Don't Accept or Make Excuses
Understanding that the disease itself is beyond your loved one’s control doesn’t mean excusing (or making excuses for) their behaviors. You might think that you’re trying to help, but when you look the other way, cover up damage, or otherwise try to minimize the impact of the behaviors in question, you allow the problem to take a stronger hold on your loved one and prevent them from getting help.
Your loved one isn’t the only one who has been impacted by their disease. Addictions and related diseases also affect friends, loved ones, dependents, and coworkers. Most addicts have misled themselves into believing that no one else either notices or is being affected by their problems.
Make it clear to your loved one that you know that they have been struggling, and that friends and loved ones have been hurt as well. Behavioral and mental health struggles can lead to strained relationships, legal trouble, financial problems, and a host of other issues. The time for ignoring these problems is over.
Don't Be Judgmental
The quickest way to turn this discussion into an argument is to speak in accusatory terms or otherwise pass judgment on your loved one. Individuals who are struggling with addictions or related disorders have already experienced more than their share of shame and emotional isolation. When you accuse your loved one of intentionally causing the destruction that accompanies addiction, all you accomplish is putting them on the defensive.
You need to continue to remind yourself (and your loved one) that the fight isn’t between you and them. This is you, your loved one, and the rest of their support network coming together to defeat a disease.
“There’s nothing wrong with me … I’m in control … I’m not hurting anybody.”
If there’s one common element among addictions, eating disorders, mood disorders, and chronic pain, it’s denial. Tell your loved one you’re worried, & the first response will likely be “You don’t have to worry about me, I’m fine.” That’s why, as difficult as it may be, you have to be prepared to be specific.
“You wrecked your car … You forgot to pick up your daughter … You’re one more missed day from being fired at work … You gambled away the rent money.”
Be honest, focus on facts, and don’t let your loved one’s denial (or anger) derail the conversation.
Don't Pile it On
As with many of the “Don’t” sections on this page, don’t let your anger get the best of who you are here.
“You drove drunk with your son in the car” is a painful fact. “You’re a disgrace to your family” is a harsh opinion. Stick to facts and (as difficult as it may seem) try not to make it personal. Remember: Your enemy here isn’t your loved one, it’s the disease that has robbed your loved one of self-control.
Have a Plan
If you’ve made it to this page, then you’ve obviously done some research into treatment programs. When you speak to your loved one, be sure to have some solid suggestions. The conversation shouldn’t end with “you should look into getting some help.” Instead, you should have program names, phone numbers, contact information – and you should encourage your loved one to make those calls immediately.

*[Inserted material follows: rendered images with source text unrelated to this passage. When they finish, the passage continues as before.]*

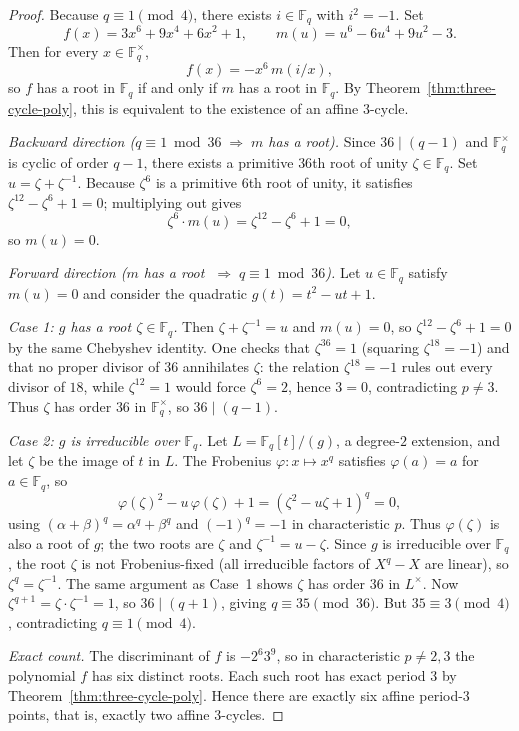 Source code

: \documentclass[11pt]{article}
\newcommand{\F}{\mathbb{F}}
\begin{document}
\begin{proof}
Because $q\equiv 1\pmod4$, there exists $i\in\F_q$ with $i^2=-1$.
Set
\[
f(x)=3x^6+9x^4+6x^2+1,
\qquad
m(u)=u^6-6u^4+9u^2-3.
\]
Then for every $x\in\F_q^\times$,
\[
f(x)=-x^6\,m(i/x),
\]
so $f$ has a root in $\F_q$ if and only if $m$ has a root in $\F_q$.
By Theorem~\ref{thm:three-cycle-poly}, this is equivalent to the existence of an affine $3$-cycle.

\smallskip\noindent\textit{Backward direction ($q\equiv 1\bmod{36}\;\Longrightarrow\;m$ has a root).}
Since $36\mid(q-1)$ and $\F_q^\times$ is cyclic of order $q-1$, there exists a primitive $36$th root of unity $\zeta\in\F_q$.
Set $u=\zeta+\zeta^{-1}$.
Because $\zeta^6$ is a primitive $6$th root of unity, it satisfies $\zeta^{12}-\zeta^6+1=0$; multiplying out gives
\[
\zeta^6\cdot m(u)=\zeta^{12}-\zeta^6+1=0,
\]
so $m(u)=0$.

\smallskip\noindent\textit{Forward direction ($m$ has a root $\;\Longrightarrow\;q\equiv 1\bmod{36}$).}
Let $u\in\F_q$ satisfy $m(u)=0$ and consider the quadratic $g(t)=t^2-ut+1$.

\emph{Case 1: $g$ has a root $\zeta\in\F_q$.}
Then $\zeta+\zeta^{-1}=u$ and $m(u)=0$, so $\zeta^{12}-\zeta^6+1=0$ by the same Chebyshev identity.
One checks that $\zeta^{36}=1$ (squaring $\zeta^{18}=-1$) and that no proper divisor of $36$ annihilates $\zeta$: the relation $\zeta^{18}=-1$ rules out every divisor of $18$, while $\zeta^{12}=1$ would force $\zeta^6=2$, hence $3=0$, contradicting $p\neq 3$.
Thus $\zeta$ has order $36$ in $\F_q^\times$, so $36\mid (q-1)$.

\emph{Case 2: $g$ is irreducible over $\F_q$.}
Let $L=\F_q[t]/(g)$, a degree-$2$ extension, and let $\zeta$ be the image of $t$ in $L$.
The Frobenius $\varphi\colon x\mapsto x^q$ satisfies $\varphi(a)=a$ for $a\in\F_q$, so
\[
\varphi(\zeta)^2-u\,\varphi(\zeta)+1=(\zeta^2-u\zeta+1)^q=0,
\]
using $(\alpha+\beta)^q=\alpha^q+\beta^q$ and $(-1)^q=-1$ in characteristic $p$.
Thus $\varphi(\zeta)$ is also a root of $g$; the two roots are $\zeta$ and $\zeta^{-1}=u-\zeta$.
Since $g$ is irreducible over $\F_q$, the root $\zeta$ is not Frobenius-fixed (all irreducible factors of $X^q-X$ are linear), so $\zeta^q=\zeta^{-1}$.
The same argument as Case~1 shows $\zeta$ has order $36$ in $L^\times$.
Now $\zeta^{q+1}=\zeta\cdot\zeta^{-1}=1$, so $36\mid(q+1)$, giving $q\equiv 35\pmod{36}$.
But $35\equiv 3\pmod4$, contradicting $q\equiv 1\pmod4$.

\smallskip\noindent\textit{Exact count.}
The discriminant of $f$ is $-2^6 3^9$, so in characteristic $p\neq 2,3$ the polynomial $f$ has six distinct roots.
Each such root has exact period $3$ by Theorem~\ref{thm:three-cycle-poly}.
Hence there are exactly six affine period-$3$ points, that is, exactly two affine $3$-cycles.
\end{proof}
\end{document}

The most important follow-through is making sure your loved one gets into treatment. But it’s not the only one. If you make any agreements or set up any contingencies with your loved one, you have to be resolute in following through on them. If for example, you’ve stated that you won’t accept any more drunken phone calls, or you won’t cover up with your loved one’s spouse, or you won’t lend your loved one any more money, then you have to follow through when events warrant. Allowing your loved one to slip into bad old patterns (and to enable these behaviors) is profoundly counter-productive.